Por se orgulhar de ser gari, Merilho já foi destaque da imprensa regional, inclusive no HOJE. “Cada vez que apareço na imprensa é uma nova retaliação, parece que incomoda. Já fui até proibido de dar entrevistas”, lamenta. O teólogo assegura que sempre respeitou seus colegas de trabalho e não era um funcionário faltoso. “O que acontece na Comurg é um verdadeiro abuso de poder e manobras políticas.” De acordo com Merilho, quem trabalha como gari e tem sede por conhecimentos e estudos são ameaças àqueles que ocupam cargos de supervisão. “Fui assediado moralmente, além de ter sido vítima de preconceito racial”, constata.
CUSPARADA
História semelhante foi vivida pelo gari Ibraim Lopes Dias, 44, demitido duas vezes da Comurg. “Eles forjam documentos e não dão direito de defesa. Uma vez fizeram uma colega registrar queixa na polícia como se eu tivesse cuspido na cara dela. Aí anexaram o boletim de ocorrência internamente e depois retiraram a queixa na polícia.” Conforme Dias, os chefes o acusavam de ser preguiçoso e espalhar discórdia. Sobre o caso Merilho, o colega de trabalho disse que já testemunhou ocasiões em que ele foi xingado de preto e alvo de chacota. “Sou prova da perseguição que existe contra José Merilho. Isso aconteceu comigo, com ele, e vai acontecer com outras pessoas”, alerta o ex-funcionário.

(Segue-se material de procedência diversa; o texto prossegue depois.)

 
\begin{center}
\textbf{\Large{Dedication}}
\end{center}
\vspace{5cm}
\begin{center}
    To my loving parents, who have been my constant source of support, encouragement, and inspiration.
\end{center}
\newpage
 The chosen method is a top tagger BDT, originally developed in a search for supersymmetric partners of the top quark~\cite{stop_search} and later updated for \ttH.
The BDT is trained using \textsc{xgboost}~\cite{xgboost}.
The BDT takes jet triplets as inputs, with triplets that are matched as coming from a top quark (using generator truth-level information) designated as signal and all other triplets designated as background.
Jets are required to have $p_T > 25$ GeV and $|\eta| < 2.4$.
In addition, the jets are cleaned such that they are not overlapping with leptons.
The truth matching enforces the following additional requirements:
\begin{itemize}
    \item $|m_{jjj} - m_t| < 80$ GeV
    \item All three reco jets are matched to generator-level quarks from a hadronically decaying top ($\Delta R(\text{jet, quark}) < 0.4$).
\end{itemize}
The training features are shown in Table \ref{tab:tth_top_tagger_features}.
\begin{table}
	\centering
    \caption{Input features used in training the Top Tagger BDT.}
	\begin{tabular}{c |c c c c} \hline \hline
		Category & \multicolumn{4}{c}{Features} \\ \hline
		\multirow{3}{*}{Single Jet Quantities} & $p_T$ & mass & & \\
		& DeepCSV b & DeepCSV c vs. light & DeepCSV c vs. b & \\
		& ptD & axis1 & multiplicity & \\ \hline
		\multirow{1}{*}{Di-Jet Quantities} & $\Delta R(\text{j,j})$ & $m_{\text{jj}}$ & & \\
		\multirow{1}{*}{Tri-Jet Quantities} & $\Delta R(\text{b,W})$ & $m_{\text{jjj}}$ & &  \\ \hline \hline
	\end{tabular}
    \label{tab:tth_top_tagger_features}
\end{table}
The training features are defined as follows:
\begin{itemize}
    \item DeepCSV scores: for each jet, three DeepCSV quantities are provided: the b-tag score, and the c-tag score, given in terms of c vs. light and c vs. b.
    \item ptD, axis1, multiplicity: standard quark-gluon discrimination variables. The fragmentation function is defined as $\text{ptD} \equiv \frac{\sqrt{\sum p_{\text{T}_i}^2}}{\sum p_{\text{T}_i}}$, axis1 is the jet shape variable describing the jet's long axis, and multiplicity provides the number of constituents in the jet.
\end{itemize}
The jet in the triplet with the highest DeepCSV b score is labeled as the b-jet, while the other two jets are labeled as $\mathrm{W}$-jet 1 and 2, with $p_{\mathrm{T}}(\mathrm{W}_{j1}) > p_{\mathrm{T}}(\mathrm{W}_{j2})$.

Em nota, a assessoria de imprensa da Comurg informou que, conforme consta no Processo nº 38726226, Merilho era indisciplinado. Ainda na nota, foi exposto que todas as oportunidades foram dadas ao servidor, mas não houve resposta positiva.
‘O PRECONCEITO É PURA MALDADE’
No Ministério Público do Trabalho, desde 2004, foram instaurados 25 processos que abordam questões relacionadas à discriminação de raça e cor. A Delegacia Regional do Trabalho do Ministério do Trabalho e Emprego (SRTE-GO) não registrou nenhuma denúncia de preconceito racial neste ano, mas 59 mediações foram feitas por assédio moral.

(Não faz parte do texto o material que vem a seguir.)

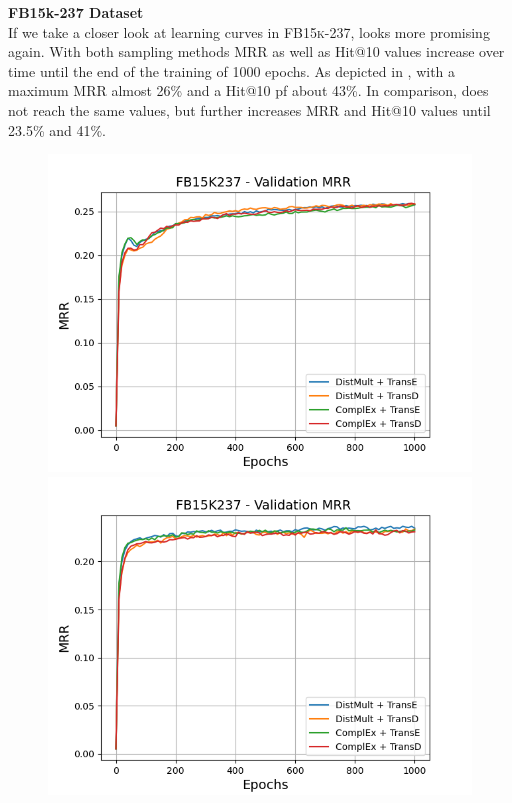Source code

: \textbf{FB15k-237 Dataset}
\label{subsubsec:uncertainty_fb15k237}\\
%
If we take a closer look at learning curves in \textsc{FB15k-237}, \ussoftmax looks more promising again.
With both sampling methods MRR as well as Hit@10 values increase over time until the end of the training of 1000 epochs.
As depicted in , with \origsampling a maximum MRR almost 26\% and a Hit@10 pf about 43\%.
In comparison, \ussoftmax does not reach the same values, but further increases MRR and Hit@10 values until 23.5\% and 41\%.
\begin{figure}[H]
    \centering
    \begin{minipage}{.5\textwidth}
      \centering
      \includegraphics[width=0.9\linewidth]{figures/results/gan_train/not_pretrained/random/fb15k237/epochs1000/random_fb15k237_mrrs.png}
    \end{minipage}%
    \begin{minipage}{.5\textwidth}
      \centering
      \includegraphics[width=0.9\linewidth]{figures/results/gan_train/not_pretrained/uncertainty/max_distribution/entropy/fb15k237/1k_epochs/uncertainty_fb15k237_mrrs.png}

\end{minipage}
\end{figure}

O coordenador da Comissão Regional de Igualdade de Oportunidade da SRTE-GO, Roberto Polastri Vieira, explica que o preconceito racial é um resquício de ignorância que se arrasta desde a época da colonização, quando brancos europeus eram considerados raça superior e negros eram estereotipados como pessoas sem inteligência.

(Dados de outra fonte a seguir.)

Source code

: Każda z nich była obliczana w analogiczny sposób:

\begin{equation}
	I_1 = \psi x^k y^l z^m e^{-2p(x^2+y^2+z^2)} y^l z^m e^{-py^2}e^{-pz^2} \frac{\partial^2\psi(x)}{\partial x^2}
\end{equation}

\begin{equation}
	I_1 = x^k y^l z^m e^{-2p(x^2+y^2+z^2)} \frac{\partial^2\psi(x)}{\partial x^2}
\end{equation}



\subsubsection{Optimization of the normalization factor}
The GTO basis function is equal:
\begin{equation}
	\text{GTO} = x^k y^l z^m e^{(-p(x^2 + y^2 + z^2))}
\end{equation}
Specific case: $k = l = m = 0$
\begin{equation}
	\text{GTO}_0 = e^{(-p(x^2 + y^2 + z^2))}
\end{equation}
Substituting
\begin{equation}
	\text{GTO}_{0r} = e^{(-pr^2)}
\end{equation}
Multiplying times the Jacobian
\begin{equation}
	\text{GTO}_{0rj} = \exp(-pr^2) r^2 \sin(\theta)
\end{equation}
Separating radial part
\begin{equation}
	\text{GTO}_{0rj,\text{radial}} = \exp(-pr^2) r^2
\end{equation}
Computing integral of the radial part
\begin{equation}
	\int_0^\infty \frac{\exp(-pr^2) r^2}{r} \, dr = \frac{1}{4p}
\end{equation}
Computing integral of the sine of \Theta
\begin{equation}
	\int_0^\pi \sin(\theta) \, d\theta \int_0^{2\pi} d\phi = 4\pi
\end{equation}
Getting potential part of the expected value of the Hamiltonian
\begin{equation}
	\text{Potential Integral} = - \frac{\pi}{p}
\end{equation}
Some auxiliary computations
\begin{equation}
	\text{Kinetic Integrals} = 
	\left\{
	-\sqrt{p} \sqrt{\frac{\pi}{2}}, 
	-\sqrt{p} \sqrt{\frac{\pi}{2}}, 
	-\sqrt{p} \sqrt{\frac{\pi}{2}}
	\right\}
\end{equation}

O preconceito racial, para Vieira, é ainda pior que o assédio moral. “São violações dos direitos das pessoas com base em critérios injustificados e injustos. O preconceito é pura maldade.” De acordo com o coordenador, o assédio moral é uma das formas de o empregador pressionar o trabalhador a pedir as contas e desestabilizar no trabalho de forma pessoal, moral e psíquica.
Vieira ressalta que todos os dois casos devem ser denunciados na Delegacia do Trabalho para que a melhor solução de conflito seja mediada. A Delegacia do Trabalho fica na Avenida 85, 887, 4º andar. Mais informações pelo
telefone 62 3227 7042.
Consequências
A psicóloga Karina Mesquita de Carvalho, especialista em Gestão de Pessoas, destaca que a vítima de preconceito pode ter sua auto-estima comprometida, resultando em sérias patologias, como depressão, transtornos e insegurança nos relacionamentos. “É interessante que a vítima busque ajuda. Uma boa solução é procurar na comunidade movimentos sociais relacionados ao preconceito sofrido e ser um militante”, sugere. (E.F.)